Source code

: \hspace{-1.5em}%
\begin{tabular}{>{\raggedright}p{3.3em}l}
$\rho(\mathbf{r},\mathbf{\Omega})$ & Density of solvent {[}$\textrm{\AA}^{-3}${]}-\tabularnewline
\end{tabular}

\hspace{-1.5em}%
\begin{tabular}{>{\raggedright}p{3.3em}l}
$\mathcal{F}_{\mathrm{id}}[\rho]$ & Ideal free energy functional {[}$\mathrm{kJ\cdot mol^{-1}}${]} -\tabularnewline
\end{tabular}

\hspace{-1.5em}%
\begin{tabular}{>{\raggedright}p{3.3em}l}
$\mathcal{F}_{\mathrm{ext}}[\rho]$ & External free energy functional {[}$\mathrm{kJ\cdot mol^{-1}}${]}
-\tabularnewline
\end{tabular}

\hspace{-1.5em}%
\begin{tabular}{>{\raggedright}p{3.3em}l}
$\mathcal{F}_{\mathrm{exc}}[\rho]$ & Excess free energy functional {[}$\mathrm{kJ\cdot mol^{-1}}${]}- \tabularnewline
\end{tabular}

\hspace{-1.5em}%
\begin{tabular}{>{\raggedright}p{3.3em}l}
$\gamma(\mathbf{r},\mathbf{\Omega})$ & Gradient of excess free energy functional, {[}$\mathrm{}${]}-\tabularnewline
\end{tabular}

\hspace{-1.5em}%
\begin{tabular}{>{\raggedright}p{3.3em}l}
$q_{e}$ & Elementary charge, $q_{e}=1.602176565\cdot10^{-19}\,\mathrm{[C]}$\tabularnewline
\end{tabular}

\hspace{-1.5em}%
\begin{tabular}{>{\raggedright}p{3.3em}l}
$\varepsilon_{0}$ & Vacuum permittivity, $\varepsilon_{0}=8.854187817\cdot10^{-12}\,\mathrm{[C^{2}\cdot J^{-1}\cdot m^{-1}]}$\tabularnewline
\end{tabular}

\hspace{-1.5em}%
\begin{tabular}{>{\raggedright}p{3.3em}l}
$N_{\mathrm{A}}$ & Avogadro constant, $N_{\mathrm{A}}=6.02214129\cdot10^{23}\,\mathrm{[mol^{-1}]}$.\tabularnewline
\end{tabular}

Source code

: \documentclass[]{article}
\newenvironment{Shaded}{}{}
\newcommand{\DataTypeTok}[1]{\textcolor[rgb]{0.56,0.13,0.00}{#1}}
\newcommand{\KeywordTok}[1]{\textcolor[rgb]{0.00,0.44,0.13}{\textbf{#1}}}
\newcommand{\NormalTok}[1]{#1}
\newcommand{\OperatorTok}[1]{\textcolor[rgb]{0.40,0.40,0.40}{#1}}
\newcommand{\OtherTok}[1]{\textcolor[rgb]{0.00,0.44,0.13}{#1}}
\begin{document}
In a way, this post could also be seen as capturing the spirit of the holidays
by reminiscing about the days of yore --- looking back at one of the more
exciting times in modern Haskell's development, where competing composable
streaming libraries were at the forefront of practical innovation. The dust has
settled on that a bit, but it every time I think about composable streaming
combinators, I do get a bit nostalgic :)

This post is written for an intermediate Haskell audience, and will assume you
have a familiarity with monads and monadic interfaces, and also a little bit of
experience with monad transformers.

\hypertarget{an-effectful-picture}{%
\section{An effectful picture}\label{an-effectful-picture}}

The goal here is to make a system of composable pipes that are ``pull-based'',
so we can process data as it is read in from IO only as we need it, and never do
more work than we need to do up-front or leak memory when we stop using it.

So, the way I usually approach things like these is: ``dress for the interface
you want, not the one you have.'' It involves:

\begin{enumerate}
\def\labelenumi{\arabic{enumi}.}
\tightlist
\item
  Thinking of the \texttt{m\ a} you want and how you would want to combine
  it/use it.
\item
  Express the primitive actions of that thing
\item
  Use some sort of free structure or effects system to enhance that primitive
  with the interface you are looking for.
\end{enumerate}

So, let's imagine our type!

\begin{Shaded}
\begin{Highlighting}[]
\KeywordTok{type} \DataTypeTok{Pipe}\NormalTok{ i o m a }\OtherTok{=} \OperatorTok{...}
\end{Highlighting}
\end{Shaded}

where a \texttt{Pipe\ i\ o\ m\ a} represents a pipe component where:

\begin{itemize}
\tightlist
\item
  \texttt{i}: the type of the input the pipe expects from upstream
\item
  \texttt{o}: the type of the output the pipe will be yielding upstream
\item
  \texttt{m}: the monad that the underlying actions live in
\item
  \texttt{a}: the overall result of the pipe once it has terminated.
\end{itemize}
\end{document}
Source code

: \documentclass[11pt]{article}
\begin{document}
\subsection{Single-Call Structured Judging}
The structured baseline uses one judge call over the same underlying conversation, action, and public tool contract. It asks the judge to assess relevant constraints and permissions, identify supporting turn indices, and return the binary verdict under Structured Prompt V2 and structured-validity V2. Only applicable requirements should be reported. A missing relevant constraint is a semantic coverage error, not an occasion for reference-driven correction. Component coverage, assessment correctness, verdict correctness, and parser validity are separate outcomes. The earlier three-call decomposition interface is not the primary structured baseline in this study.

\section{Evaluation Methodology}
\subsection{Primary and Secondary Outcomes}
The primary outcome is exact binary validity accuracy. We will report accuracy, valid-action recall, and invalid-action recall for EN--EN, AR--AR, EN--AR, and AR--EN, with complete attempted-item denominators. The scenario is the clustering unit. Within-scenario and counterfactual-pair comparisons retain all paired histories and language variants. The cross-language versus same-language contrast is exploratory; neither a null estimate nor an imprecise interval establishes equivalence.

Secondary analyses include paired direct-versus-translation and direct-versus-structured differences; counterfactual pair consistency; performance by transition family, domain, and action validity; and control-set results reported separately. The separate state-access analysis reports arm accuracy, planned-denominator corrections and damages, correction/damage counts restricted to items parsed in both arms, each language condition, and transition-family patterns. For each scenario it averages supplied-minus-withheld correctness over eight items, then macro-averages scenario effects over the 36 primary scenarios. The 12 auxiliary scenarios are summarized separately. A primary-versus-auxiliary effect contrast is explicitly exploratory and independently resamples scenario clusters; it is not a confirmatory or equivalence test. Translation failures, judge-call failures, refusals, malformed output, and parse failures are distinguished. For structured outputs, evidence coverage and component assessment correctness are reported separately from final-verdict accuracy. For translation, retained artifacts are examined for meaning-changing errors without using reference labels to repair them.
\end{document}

* WHAT YOU WILL DO: Nothing should be left out. Reproduce all the entries precisely.

* WRITTEN RESPONSE:
Source code

: \hspace{-1.5em}%
\begin{tabular}{>{\raggedright}p{3.3em}l}
$\rho(\mathbf{r},\mathbf{\Omega})$ & Density of solvent {[}$\textrm{\AA}^{-3}${]}-\tabularnewline
\end{tabular}

\hspace{-1.5em}%
\begin{tabular}{>{\raggedright}p{3.3em}l}
$\mathcal{F}_{\mathrm{id}}[\rho]$ & Ideal free energy functional {[}$\mathrm{kJ\cdot mol^{-1}}${]} -\tabularnewline
\end{tabular}

\hspace{-1.5em}%
\begin{tabular}{>{\raggedright}p{3.3em}l}
$\mathcal{F}_{\mathrm{ext}}[\rho]$ & External free energy functional {[}$\mathrm{kJ\cdot mol^{-1}}${]}
-\tabularnewline
\end{tabular}

\hspace{-1.5em}%
\begin{tabular}{>{\raggedright}p{3.3em}l}
$\mathcal{F}_{\mathrm{exc}}[\rho]$ & Excess free energy functional {[}$\mathrm{kJ\cdot mol^{-1}}${]}- \tabularnewline
\end{tabular}

\hspace{-1.5em}%
\begin{tabular}{>{\raggedright}p{3.3em}l}
$\gamma(\mathbf{r},\mathbf{\Omega})$ & Gradient of excess free energy functional, {[}$\mathrm{}${]}-\tabularnewline
\end{tabular}

\hspace{-1.5em}%
\begin{tabular}{>{\raggedright}p{3.3em}l}
$q_{e}$ & Elementary charge, $q_{e}=1.602176565\cdot10^{-19}\,\mathrm{[C]}$\tabularnewline
\end{tabular}

\hspace{-1.5em}%
\begin{tabular}{>{\raggedright}p{3.3em}l}
$\varepsilon_{0}$ & Vacuum permittivity, $\varepsilon_{0}=8.854187817\cdot10^{-12}\,\mathrm{[C^{2}\cdot J^{-1}\cdot m^{-1}]}$\tabularnewline
\end{tabular}

\hspace{-1.5em}%
\begin{tabular}{>{\raggedright}p{3.3em}l}
$N_{\mathrm{A}}$ & Avogadro constant, $N_{\mathrm{A}}=6.02214129\cdot10^{23}\,\mathrm{[mol^{-1}]}$.\tabularnewline
\end{tabular}

Source code

: \documentclass[]{article}
\newenvironment{Shaded}{}{}
\newcommand{\DataTypeTok}[1]{\textcolor[rgb]{0.56,0.13,0.00}{#1}}
\newcommand{\KeywordTok}[1]{\textcolor[rgb]{0.00,0.44,0.13}{\textbf{#1}}}
\newcommand{\NormalTok}[1]{#1}
\newcommand{\OperatorTok}[1]{\textcolor[rgb]{0.40,0.40,0.40}{#1}}
\newcommand{\OtherTok}[1]{\textcolor[rgb]{0.00,0.44,0.13}{#1}}
\begin{document}
In a way, this post could also be seen as capturing the spirit of the holidays
by reminiscing about the days of yore --- looking back at one of the more
exciting times in modern Haskell's development, where competing composable
streaming libraries were at the forefront of practical innovation. The dust has
settled on that a bit, but it every time I think about composable streaming
combinators, I do get a bit nostalgic :)

This post is written for an intermediate Haskell audience, and will assume you
have a familiarity with monads and monadic interfaces, and also a little bit of
experience with monad transformers.

\hypertarget{an-effectful-picture}{%
\section{An effectful picture}\label{an-effectful-picture}}

The goal here is to make a system of composable pipes that are ``pull-based'',
so we can process data as it is read in from IO only as we need it, and never do
more work than we need to do up-front or leak memory when we stop using it.

So, the way I usually approach things like these is: ``dress for the interface
you want, not the one you have.'' It involves:

\begin{enumerate}
\def\labelenumi{\arabic{enumi}.}
\tightlist
\item
  Thinking of the \texttt{m\ a} you want and how you would want to combine
  it/use it.
\item
  Express the primitive actions of that thing
\item
  Use some sort of free structure or effects system to enhance that primitive
  with the interface you are looking for.
\end{enumerate}

So, let's imagine our type!

\begin{Shaded}
\begin{Highlighting}[]
\KeywordTok{type} \DataTypeTok{Pipe}\NormalTok{ i o m a }\OtherTok{=} \OperatorTok{...}
\end{Highlighting}
\end{Shaded}

where a \texttt{Pipe\ i\ o\ m\ a} represents a pipe component where:

\begin{itemize}
\tightlist
\item
  \texttt{i}: the type of the input the pipe expects from upstream
\item
  \texttt{o}: the type of the output the pipe will be yielding upstream
\item
  \texttt{m}: the monad that the underlying actions live in
\item
  \texttt{a}: the overall result of the pipe once it has terminated.
\end{itemize}
\end{document}
Source code

: \documentclass[11pt]{article}
\begin{document}
\subsection{Single-Call Structured Judging}
The structured baseline uses one judge call over the same underlying conversation, action, and public tool contract. It asks the judge to assess relevant constraints and permissions, identify supporting turn indices, and return the binary verdict under Structured Prompt V2 and structured-validity V2. Only applicable requirements should be reported. A missing relevant constraint is a semantic coverage error, not an occasion for reference-driven correction. Component coverage, assessment correctness, verdict correctness, and parser validity are separate outcomes. The earlier three-call decomposition interface is not the primary structured baseline in this study.

\section{Evaluation Methodology}
\subsection{Primary and Secondary Outcomes}
The primary outcome is exact binary validity accuracy. We will report accuracy, valid-action recall, and invalid-action recall for EN--EN, AR--AR, EN--AR, and AR--EN, with complete attempted-item denominators. The scenario is the clustering unit. Within-scenario and counterfactual-pair comparisons retain all paired histories and language variants. The cross-language versus same-language contrast is exploratory; neither a null estimate nor an imprecise interval establishes equivalence.

Secondary analyses include paired direct-versus-translation and direct-versus-structured differences; counterfactual pair consistency; performance by transition family, domain, and action validity; and control-set results reported separately. The separate state-access analysis reports arm accuracy, planned-denominator corrections and damages, correction/damage counts restricted to items parsed in both arms, each language condition, and transition-family patterns. For each scenario it averages supplied-minus-withheld correctness over eight items, then macro-averages scenario effects over the 36 primary scenarios. The 12 auxiliary scenarios are summarized separately. A primary-versus-auxiliary effect contrast is explicitly exploratory and independently resamples scenario clusters; it is not a confirmatory or equivalence test. Translation failures, judge-call failures, refusals, malformed output, and parse failures are distinguished. For structured outputs, evidence coverage and component assessment correctness are reported separately from final-verdict accuracy. For translation, retained artifacts are examined for meaning-changing errors without using reference labels to repair them.
\end{document}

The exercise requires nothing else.